A Domestic Ban, A Global Loophole

Han: So what effect does this have globally? I never thought about all the consequences until you started to discuss this.
William:
Well, let’s break it down. All new cars will not have them. That does not mean that all existing vehicles must be recalled and retrofitted. It does not affect the used car market. Millions of vehicles in China with these handles will continue to be driven. The issues are far from over, or dealt with holistically. China banned them, and it is the second most populated country. India did not, nor did any other country. It does send a very strong message, though. I hope every country will follow what China did. Now, from a practical standpoint, the ban does not apply to vehicles exported to other countries that do not prohibit their sale - to other markets that allow them. Canada is welcoming Chinese-made vehicles and entering into joint ventures with many of the manufacturers.
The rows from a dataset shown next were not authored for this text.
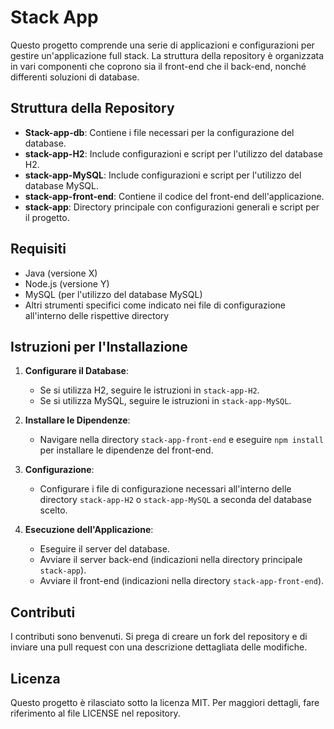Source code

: # Stack App

Questo progetto comprende una serie di applicazioni e configurazioni per gestire un'applicazione full stack. La struttura della repository è organizzata in vari componenti che coprono sia il front-end che il back-end, nonché differenti soluzioni di database.

## Struttura della Repository

- **Stack-app-db**: Contiene i file necessari per la configurazione del database.
- **stack-app-H2**: Include configurazioni e script per l'utilizzo del database H2.
- **stack-app-MySQL**: Include configurazioni e script per l'utilizzo del database MySQL.
- **stack-app-front-end**: Contiene il codice del front-end dell'applicazione.
- **stack-app**: Directory principale con configurazioni generali e script per il progetto.

## Requisiti

- Java (versione X)
- Node.js (versione Y)
- MySQL (per l'utilizzo del database MySQL)
- Altri strumenti specifici come indicato nei file di configurazione all'interno delle rispettive directory

## Istruzioni per l'Installazione

1. **Configurare il Database**:
   - Se si utilizza H2, seguire le istruzioni in `stack-app-H2`.
   - Se si utilizza MySQL, seguire le istruzioni in `stack-app-MySQL`.

2. **Installare le Dipendenze**:
   - Navigare nella directory `stack-app-front-end` e eseguire `npm install` per installare le dipendenze del front-end.

3. **Configurazione**:
   - Configurare i file di configurazione necessari all'interno delle directory `stack-app-H2` o `stack-app-MySQL` a seconda del database scelto.

4. **Esecuzione dell'Applicazione**:
   - Eseguire il server del database.
   - Avviare il server back-end (indicazioni nella directory principale `stack-app`).
   - Avviare il front-end (indicazioni nella directory `stack-app-front-end`).

## Contributi

I contributi sono benvenuti. Si prega di creare un fork del repository e di inviare una pull request con una descrizione dettagliata delle modifiche.

## Licenza

Questo progetto è rilasciato sotto la licenza MIT. Per maggiori dettagli, fare riferimento al file LICENSE nel repository.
Chinese manufacturers can export these vehicles to Canada, or produce and sell these vehicles in Canada. Canada can then export them globally. Remember that these handles are not just on EVs. Many automotive companies are already shifting to all or most models having them, like Mercedes. In the US or Germany, vehicles are on roughly a seven-year cycle to design and produce. China’s cycle is roughly three and a half years. So, Mercedes just released the refreshed 2027 S-Class, which will be in dealerships in a few months. The handles? The same electrically retractable handles as the previous years for this flagship model. What is Mercedes to do? In China, clearly change the handles, or exit that market, or continue to make the same number of vehicles and export them. In the US, for example, no changes yet. China can make these changes because the government is centralized. In the USA, it could take many years, if it were to happen at all.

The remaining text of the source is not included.